[Start of section]

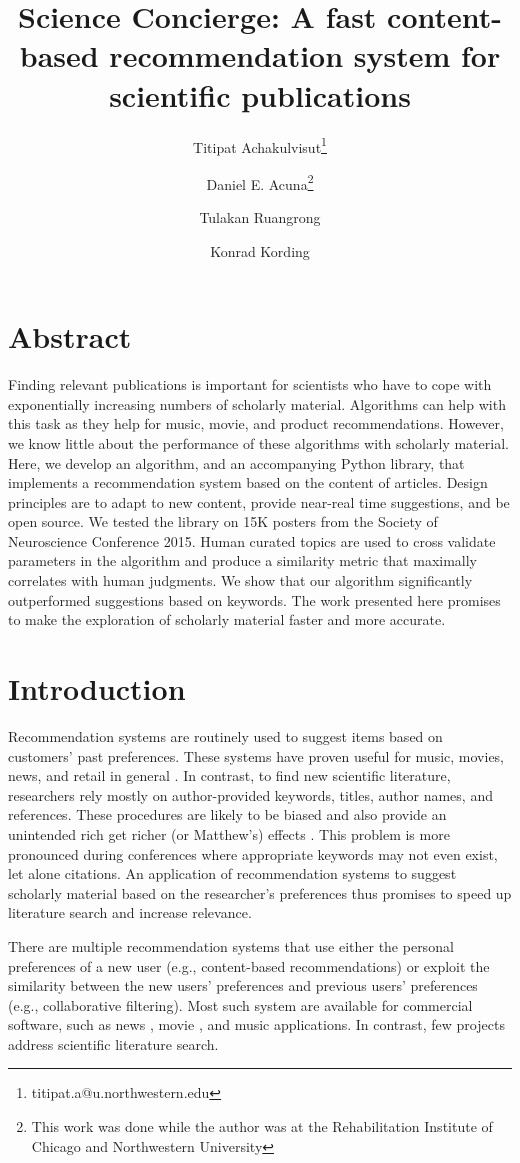 \documentclass[a4paper]{article}
\title{Science Concierge: A fast content-based recommendation system for scientific publications}
\author[1]{Titipat Achakulvisut\thanks{titipat.a@u.northwestern.edu}}
\author[3]{Daniel E. Acuna\thanks{This work was done while the author was at the Rehabilitation Institute of Chicago and Northwestern University}}
\author[4]{Tulakan Ruangrong}
\author[1,2]{Konrad Kording}
\affil[1]{Department of Biomedical Engineering, Northwestern University}
\affil[2]{Sensory Motor Performance Program, Rehabilitation Institute of Chicago}
\affil[3]{School of Information Studies, Syracuse University}
\affil[4]{Department of Biomedical Engineering, Mahidol University}
\begin{document}
\date{}
\maketitle

\section*{Abstract}

Finding relevant publications is important for scientists who have to cope with exponentially increasing numbers of scholarly material. Algorithms can help with this task as they help for music, movie, and product recommendations. However, we know little about the performance of these algorithms with scholarly material. Here, we develop an algorithm, and an accompanying Python library, that implements a recommendation system based on the content of articles. Design principles are to adapt to new content, provide near-real time suggestions, and be open source. We tested the library on 15K posters from the Society of Neuroscience Conference 2015.
Human curated topics are used to cross validate parameters in the algorithm and produce a similarity metric that maximally correlates with human judgments. We show that our algorithm significantly outperformed suggestions based on keywords.
The work presented here promises to make the exploration of scholarly material faster and more accurate.

\section{Introduction}

Recommendation systems are routinely used to suggest items based on customers’ past preferences. These systems have proven useful for music, movies, news, and retail in general \cite{manning2008introduction}. In contrast, to find new scientific literature, researchers rely mostly on author-provided keywords, titles, author names, and references. These procedures are likely to be biased \cite{chavalarias2010science} and also provide an
unintended rich get richer (or Matthew's) effects \cite{petersen2011quantitative}.
This problem is more pronounced during conferences where appropriate keywords may not even exist, let alone citations.
An application of recommendation systems to suggest scholarly material based on the researcher’s preferences thus promises to speed up literature search and increase relevance.

There are multiple recommendation systems that use either the personal preferences of a new user (e.g., content-based recommendations) or exploit the similarity between the new users’ preferences and previous users’ preferences (e.g., collaborative filtering). Most such system are available for commercial software, such as news \cite{li2010contextual}, movie \cite{bell2007lessons}, and music \cite{Ali11parallelcollaborative} applications. In contrast, few projects address scientific literature search.
\end{document}
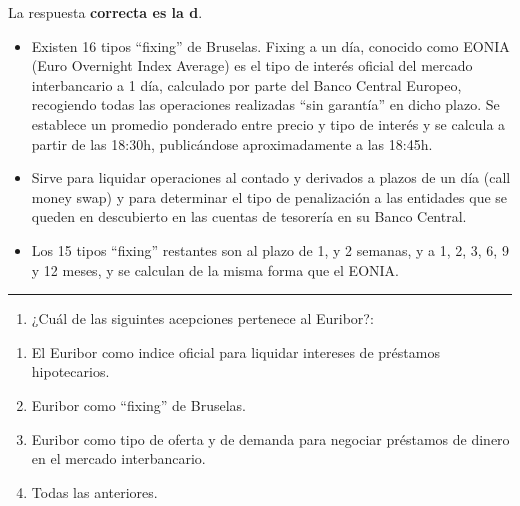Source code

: \documentclass[
  letterpaper,
  DIV=11,
  numbers=noendperiod]{scrreprt}
\providecommand{\tightlist}{%
  \setlength{\itemsep}{0pt}\setlength{\parskip}{0pt}}\usepackage{longtable,booktabs,array}
\begin{document}
\begin{tcolorbox}[enhanced jigsaw, left=2mm, opacityback=0, colback=white, breakable, arc=.35mm, bottomrule=.15mm, rightrule=.15mm, toprule=.15mm, leftrule=.75mm, colframe=quarto-callout-tip-color-frame]
\begin{minipage}[t]{5.5mm}
\textcolor{quarto-callout-tip-color}{\faLightbulb}
\end{minipage}%
\begin{minipage}[t]{\textwidth - 5.5mm}

La respuesta \textbf{correcta es la d}.

\begin{itemize}
\item
  Existen 16 tipos ``fixing'' de Bruselas. Fixing a un día, conocido
  como EONIA (Euro Overnight Index Average) es el tipo de interés
  oficial del mercado interbancario a 1 día, calculado por parte del
  Banco Central Europeo, recogiendo todas las operaciones realizadas
  ``sin garantía'' en dicho plazo. Se establece un promedio ponderado
  entre precio y tipo de interés y se calcula a partir de las 18:30h,
  publicándose aproximadamente a las 18:45h.
\item
  Sirve para liquidar operaciones al contado y derivados a plazos de un
  día (call money swap) y para determinar el tipo de penalización a las
  entidades que se queden en descubierto en las cuentas de tesorería en
  su Banco Central.
\item
  Los 15 tipos ``fixing'' restantes son al plazo de 1, y 2 semanas, y a
  1, 2, 3, 6, 9 y 12 meses, y se calculan de la misma forma que el
  EONIA.
\end{itemize}

\end{minipage}%
\end{tcolorbox}

\begin{center}\rule{0.5\linewidth}{0.5pt}\end{center}

\begin{enumerate}
\def\labelenumi{\arabic{enumi}.}
\setcounter{enumi}{44}
\tightlist
\item
  ¿Cuál de las siguintes acepciones pertenece al Euribor?:
\end{enumerate}

\begin{enumerate}
\def\labelenumi{\alph{enumi}.}
\item
  El Euribor como indice oficial para liquidar intereses de préstamos
  hipotecarios.
\item
  Euribor como ``fixing'' de Bruselas.
\item
  Euribor como tipo de oferta y de demanda para negociar préstamos de
  dinero en el mercado interbancario.
\item
  Todas las anteriores.
\end{enumerate}
\end{document}
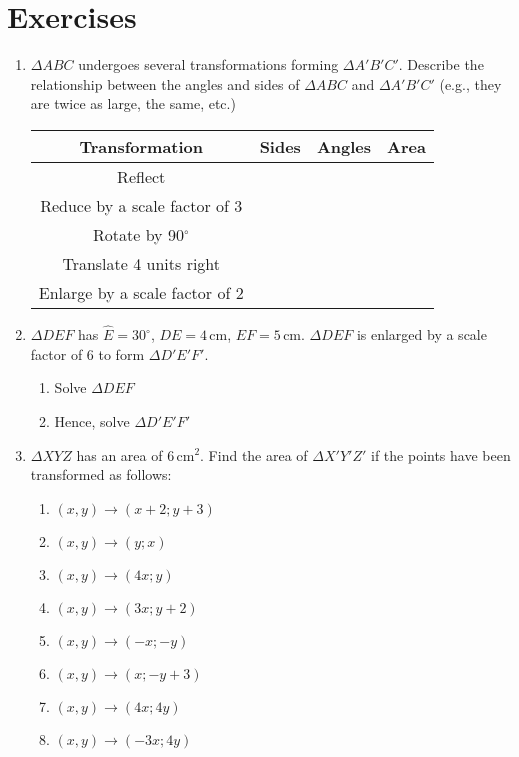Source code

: \section{Exercises}
\begin{enumerate}
\item $\Delta ABC$ undergoes several transformations forming $\Delta A' B' C'$. Describe the relationship between the angles and sides of $\Delta ABC$ and $\Delta A' B' C'$ (e.g., they are twice as large, the same, etc.)

\begin{tabular}{|c|c|c|c|}
\hline
Transformation & Sides & Angles & Area \\
\hline
Reflect & & & \\
\hline
Reduce by a scale factor of 3 & & & \\
\hline
Rotate by 90$^\circ$ & & & \\
\hline
Translate 4 units right & & & \\
\hline
Enlarge by a scale factor of 2 & & & \\
\hline
\end{tabular}

\item $\Delta DEF$ has $\hat{E} = 30^\circ$, $DE = 4\,\mbox{cm}$, $EF = 5\,\mbox{cm}$. $\Delta DEF$ is enlarged by a scale factor of 6 to form $\Delta D'E'F'$.
\begin{enumerate}
\item Solve $\Delta DEF$
\item Hence, solve $\Delta D'E'F'$
\end{enumerate}

\item $\Delta XYZ$ has an area of $6\,\mbox{cm}^2$. Find the area of $\Delta X'Y'Z'$ if the points have been transformed as follows:
\begin{enumerate}
\newcommand{\tf}[1]{\item $(x, y)\rightarrow(#1)$}
\tf{x+2; y+3}
\tf{y; x}
\tf{4x; y}
\tf{3x; y+2}
\tf{-x; -y}
\tf{x; -y+3}
\tf{4x; 4y}
\tf{-3x; 4y}
\end{enumerate}

\end{enumerate}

[End of section]

• [INSTRUCTIONS TO FOLLOW] Extract all lines from the data in which "promises" is found.

• [RESULT]
The work presented here promises to make the exploration of scholarly material faster and more accurate.
An application of recommendation systems to suggest scholarly material based on the researcher’s preferences thus promises to speed up literature search and increase relevance.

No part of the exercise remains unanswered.